Asynchronous Best Practices in C++/CX (Part 2)

This is part two in a series of articles on asynchronous coding in C++/CX. See the introduction here.

  1. Prefer a task chain to nested tasks
  2. Be aware of thread scheduling rules
  3. Be aware of object and parameter lifetimes
  4. Consider the effect of OS suspend/resume
  5. Style: never put a try/catch block around a task chain.
  6. References

2. Be Aware of Thread Scheduling Rules

  • When working with non-threadsafe code, you will usually prefer to continue on the same thread and not have to deal with multiple threads contending for the same data.
  • Helpfully, Universal Windows Platform (UWP) apps have a user interface thread inside a Single Threaded Apartment. On that thread, continuations (either a task .then() statement or code after a co_await statement) will almost always be scheduled to continue on the same thread.
    • Exception #1: if the initial task in a chain is not an IAsyncAction or IAsyncOperation (or their WithProgress variants), then the continuation may “break out” of the apartment to a different thread.
    • Exception #2: in my tests, I found that mixing coroutines and task-based continuations could still break out of the apartment. Calling a coroutine and then following it with a .then() task-based continuation seemed to cause it, although I haven’t dug very deep into the exact conditions.
  • If a continuation is not on the UI thread, then the guarantees go out the window.
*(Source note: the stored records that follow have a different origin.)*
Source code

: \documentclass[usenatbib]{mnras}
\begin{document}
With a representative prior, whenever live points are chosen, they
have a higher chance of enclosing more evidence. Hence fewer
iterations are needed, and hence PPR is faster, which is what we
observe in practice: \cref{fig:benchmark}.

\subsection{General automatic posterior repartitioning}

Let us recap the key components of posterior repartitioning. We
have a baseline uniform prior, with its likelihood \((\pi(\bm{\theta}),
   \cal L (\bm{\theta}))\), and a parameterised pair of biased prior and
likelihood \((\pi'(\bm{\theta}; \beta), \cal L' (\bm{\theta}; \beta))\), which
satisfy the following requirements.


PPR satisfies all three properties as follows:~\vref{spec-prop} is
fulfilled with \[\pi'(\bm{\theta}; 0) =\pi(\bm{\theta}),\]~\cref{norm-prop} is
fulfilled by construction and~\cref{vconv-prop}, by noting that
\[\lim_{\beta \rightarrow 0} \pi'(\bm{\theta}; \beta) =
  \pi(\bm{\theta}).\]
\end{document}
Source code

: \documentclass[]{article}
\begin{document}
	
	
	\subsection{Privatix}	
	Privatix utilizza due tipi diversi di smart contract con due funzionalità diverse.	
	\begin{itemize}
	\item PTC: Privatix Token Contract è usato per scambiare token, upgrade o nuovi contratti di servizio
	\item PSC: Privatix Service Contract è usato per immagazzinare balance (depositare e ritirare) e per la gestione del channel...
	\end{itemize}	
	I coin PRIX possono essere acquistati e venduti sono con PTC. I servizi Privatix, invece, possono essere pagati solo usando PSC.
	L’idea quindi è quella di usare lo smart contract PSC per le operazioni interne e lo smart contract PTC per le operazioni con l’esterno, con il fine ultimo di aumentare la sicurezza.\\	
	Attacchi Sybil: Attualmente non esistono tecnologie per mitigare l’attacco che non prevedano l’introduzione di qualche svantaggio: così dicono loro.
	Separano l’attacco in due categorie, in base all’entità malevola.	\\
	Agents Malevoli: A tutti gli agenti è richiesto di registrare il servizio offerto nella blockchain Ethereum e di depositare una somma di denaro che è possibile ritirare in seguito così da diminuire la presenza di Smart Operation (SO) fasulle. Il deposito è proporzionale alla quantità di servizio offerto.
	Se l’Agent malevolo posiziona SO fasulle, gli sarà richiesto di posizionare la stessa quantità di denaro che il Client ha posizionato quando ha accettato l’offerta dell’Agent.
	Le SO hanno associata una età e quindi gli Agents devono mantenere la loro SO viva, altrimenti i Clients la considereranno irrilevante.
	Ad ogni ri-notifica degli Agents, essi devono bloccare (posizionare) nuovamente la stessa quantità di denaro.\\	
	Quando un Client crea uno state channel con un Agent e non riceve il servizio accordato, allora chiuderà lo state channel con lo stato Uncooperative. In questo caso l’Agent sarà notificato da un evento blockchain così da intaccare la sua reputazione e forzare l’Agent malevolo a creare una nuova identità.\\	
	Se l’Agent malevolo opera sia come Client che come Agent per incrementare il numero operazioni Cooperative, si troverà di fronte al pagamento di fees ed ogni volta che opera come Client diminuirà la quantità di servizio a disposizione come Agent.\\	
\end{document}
For threadpool threads, a continuation can be scheduled on any thread.
    • So, partway through a coroutine, you may find yourself on an entirely different thread.
    • I imagine this is to prevent “starvation” of asynchronous chains when running on a compute-intensive thread, for example. But it can be quite a gotcha.
    • The concurrency::create_task() method can take a task_continuation_context::use_current() parameter to (try) to force execution to stay on the same thread, but there’s no equivalent for coroutines. It’s not clear to me that this always works, however; I need to test further and explore.
  • When in doubt: use std::this_thread::get_id() to check the thread id over the course of an asynchronous chain of operation.
  • When on a threadpool thread, my preference is to write a standalone coroutine in a functional style rather than as a traditional method within a class. I avoid using the this pointer, pass inputs to the coroutine by value and return a result from the asynchronous chain. If I want to modify an object, I’ll write an accompanying method that calls the coroutine, then schedules a final task on the original thread to mutate the object. Here’s an example:
    class MyClass {
    private:
      static concurrency::task<std::wstring> Coroutine(wstring filename) {
        // ... do some stuff, open file with co_await, read data, etc...
        co_return result;
      }
    public:
      void MemberFnAsync() {
        concurrency::create_task(Coroutine(m_filename),
          task_continuation_context::use_current())
        .then([this](wstring result) {
          this->SetTextFromFile(result);
        });
      }
    };

3. Be Aware of Object and Parameter Lifetimes

  • When passing data into asynchronous code, you want to pass by value. That applies to both lambda captures (for continuation tasks) and to coroutine parameters.
  • Why? If you pass do a traditional C++ calling convention like this:
    concurrency::task<void> MyCoroutineAsync (const wstring &str) {
    // do some stuff.
    co_await OtherFn();
    AnotherFn(str);
    }

    … the str parameter will typically be valid until the first co_await statement, but at that point execution will return to the caller until OtherFn() completes. The str parameter may well then be destroyed—especially if it was an rvalue or a stack variable. By the time the coroutine resumes and AnotherFn() is called, str will be a dangling pointer.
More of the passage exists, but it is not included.